Strong base is dissolved in 675 ml of 0.200 m weak acid (ka=3.25x10^-5) to make a buffer with a ph of 3.95. Assume that the volume remains constant when the base is added.
HA + OH ---> H2O + A^-
calculate the pka value of the acid and determine the number of moles of acid initially present
-so i got pka=4.488 and 0.135 mol HA
When the reaction is complete , what is the concentration ratio of conjugate base to acid.
i got [A^-]/[HA]=0.2897
Then it says , How many moles of strong base were initially added?... All i know the strong base has to be less than the number of moles of acid but i have no clue how to get the moles of OH^-.
Can you guys help me? Thank you so much!
See your post above. I didn't get the ratio to be 0.2897
is not 0.117
To calculate the number of moles of the strong base initially added (OH^-), you can use the pH of the solution and the dissociation constant (Ka) of the weak acid. Here are the steps to determine the moles of OH^- initially added:
1. Calculate the concentration of H+ ions in the solution using the formula pH = -log[H+]. In this case, the pH is given as 3.95, so [H+] = 10^(-3.95).
2. Determine the concentration of the weak acid (HA) initially present. This concentration is given in the problem as 0.200 M.
3. Use the Ka value to calculate the concentration of A^- ions in the solution. Since the reaction is HA + OH^- -> H2O + A^-, the concentration of A^- is equal to the concentration of OH^- when the reaction is complete.
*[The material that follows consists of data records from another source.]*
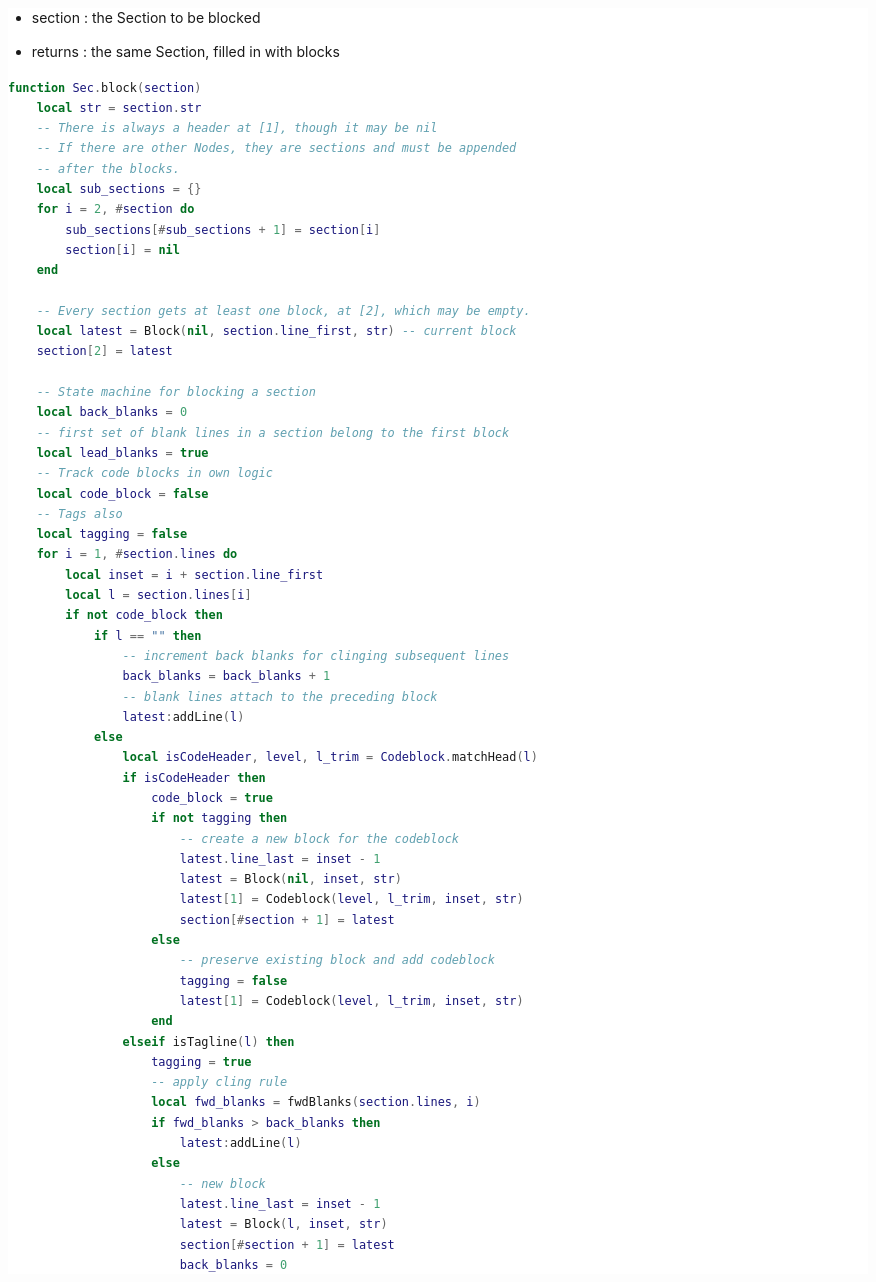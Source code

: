 
- section : the Section to be blocked


- returns : the same Section, filled in with blocks

```lua
function Sec.block(section)
    local str = section.str
    -- There is always a header at [1], though it may be nil
    -- If there are other Nodes, they are sections and must be appended
    -- after the blocks.
    local sub_sections = {}
    for i = 2, #section do
        sub_sections[#sub_sections + 1] = section[i]
        section[i] = nil
    end

    -- Every section gets at least one block, at [2], which may be empty.
    local latest = Block(nil, section.line_first, str) -- current block
    section[2] = latest

    -- State machine for blocking a section
    local back_blanks = 0
    -- first set of blank lines in a section belong to the first block
    local lead_blanks = true
    -- Track code blocks in own logic
    local code_block = false
    -- Tags also
    local tagging = false
    for i = 1, #section.lines do
        local inset = i + section.line_first
        local l = section.lines[i]
        if not code_block then
            if l == "" then
                -- increment back blanks for clinging subsequent lines
                back_blanks = back_blanks + 1
                -- blank lines attach to the preceding block
                latest:addLine(l)
            else
                local isCodeHeader, level, l_trim = Codeblock.matchHead(l)
                if isCodeHeader then
                    code_block = true
                    if not tagging then
                        -- create a new block for the codeblock
                        latest.line_last = inset - 1
                        latest = Block(nil, inset, str)
                        latest[1] = Codeblock(level, l_trim, inset, str)
                        section[#section + 1] = latest
                    else
                        -- preserve existing block and add codeblock
                        tagging = false
                        latest[1] = Codeblock(level, l_trim, inset, str)
                    end
                elseif isTagline(l) then
                    tagging = true
                    -- apply cling rule
                    local fwd_blanks = fwdBlanks(section.lines, i)
                    if fwd_blanks > back_blanks then
                        latest:addLine(l)
                    else
                        -- new block
                        latest.line_last = inset - 1
                        latest = Block(l, inset, str)
                        section[#section + 1] = latest
                        back_blanks = 0
```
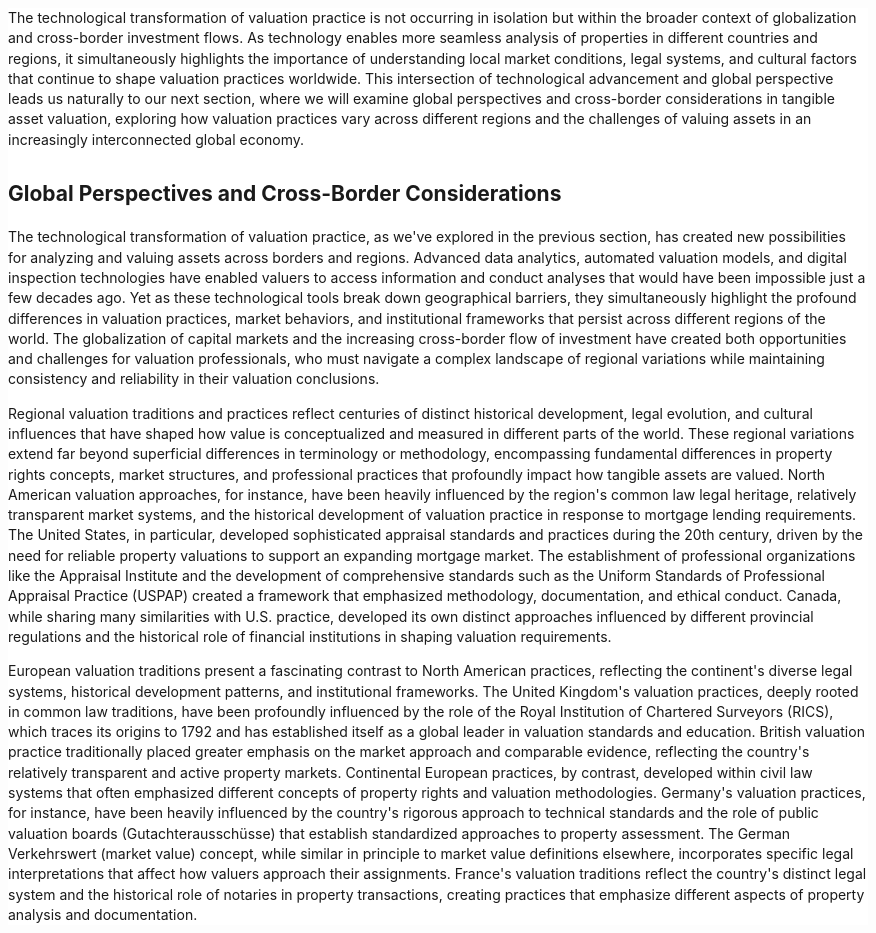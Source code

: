 The technological transformation of valuation practice is not occurring in isolation but within the broader context of globalization and cross-border investment flows. As technology enables more seamless analysis of properties in different countries and regions, it simultaneously highlights the importance of understanding local market conditions, legal systems, and cultural factors that continue to shape valuation practices worldwide. This intersection of technological advancement and global perspective leads us naturally to our next section, where we will examine global perspectives and cross-border considerations in tangible asset valuation, exploring how valuation practices vary across different regions and the challenges of valuing assets in an increasingly interconnected global economy.

## Global Perspectives and Cross-Border Considerations

The technological transformation of valuation practice, as we've explored in the previous section, has created new possibilities for analyzing and valuing assets across borders and regions. Advanced data analytics, automated valuation models, and digital inspection technologies have enabled valuers to access information and conduct analyses that would have been impossible just a few decades ago. Yet as these technological tools break down geographical barriers, they simultaneously highlight the profound differences in valuation practices, market behaviors, and institutional frameworks that persist across different regions of the world. The globalization of capital markets and the increasing cross-border flow of investment have created both opportunities and challenges for valuation professionals, who must navigate a complex landscape of regional variations while maintaining consistency and reliability in their valuation conclusions.

Regional valuation traditions and practices reflect centuries of distinct historical development, legal evolution, and cultural influences that have shaped how value is conceptualized and measured in different parts of the world. These regional variations extend far beyond superficial differences in terminology or methodology, encompassing fundamental differences in property rights concepts, market structures, and professional practices that profoundly impact how tangible assets are valued. North American valuation approaches, for instance, have been heavily influenced by the region's common law legal heritage, relatively transparent market systems, and the historical development of valuation practice in response to mortgage lending requirements. The United States, in particular, developed sophisticated appraisal standards and practices during the 20th century, driven by the need for reliable property valuations to support an expanding mortgage market. The establishment of professional organizations like the Appraisal Institute and the development of comprehensive standards such as the Uniform Standards of Professional Appraisal Practice (USPAP) created a framework that emphasized methodology, documentation, and ethical conduct. Canada, while sharing many similarities with U.S. practice, developed its own distinct approaches influenced by different provincial regulations and the historical role of financial institutions in shaping valuation requirements.

European valuation traditions present a fascinating contrast to North American practices, reflecting the continent's diverse legal systems, historical development patterns, and institutional frameworks. The United Kingdom's valuation practices, deeply rooted in common law traditions, have been profoundly influenced by the role of the Royal Institution of Chartered Surveyors (RICS), which traces its origins to 1792 and has established itself as a global leader in valuation standards and education. British valuation practice traditionally placed greater emphasis on the market approach and comparable evidence, reflecting the country's relatively transparent and active property markets. Continental European practices, by contrast, developed within civil law systems that often emphasized different concepts of property rights and valuation methodologies. Germany's valuation practices, for instance, have been heavily influenced by the country's rigorous approach to technical standards and the role of public valuation boards (Gutachterausschüsse) that establish standardized approaches to property assessment. The German Verkehrswert (market value) concept, while similar in principle to market value definitions elsewhere, incorporates specific legal interpretations that affect how valuers approach their assignments. France's valuation traditions reflect the country's distinct legal system and the historical role of notaries in property transactions, creating practices that emphasize different aspects of property analysis and documentation.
Use the Ka expression: Ka = [H+][A^-] / [HA]. Since you know Ka (3.25x10^(-5)), [H+] (calculated in step 1), and [HA] (0.200 M), you can solve for [A^-]. Rearranging the expression, [A^-] = (Ka * [HA]) / [H+].
4. Now that you have the concentration of A^- ions, divide it by the concentration of HA to get the concentration ratio of conjugate base to acid: [A^-] / [HA]. In this case, you found it to be 0.2897.
The concentration ratio of [A^-] / [HA] tells you that for every 0.2897 moles of A^- initially present, there is 1 mole of HA initially present.
To find the moles of OH^- initially added, you can multiply the moles of HA initially present by the concentration ratio of [A^-] / [HA]:
Moles of OH^- = Moles of HA * [A^-] / [HA]
Moles of OH^- = 0.135 mol * 0.2897 = 0.0391 mol
Therefore, the moles of OH^- initially added is 0.0391 mol.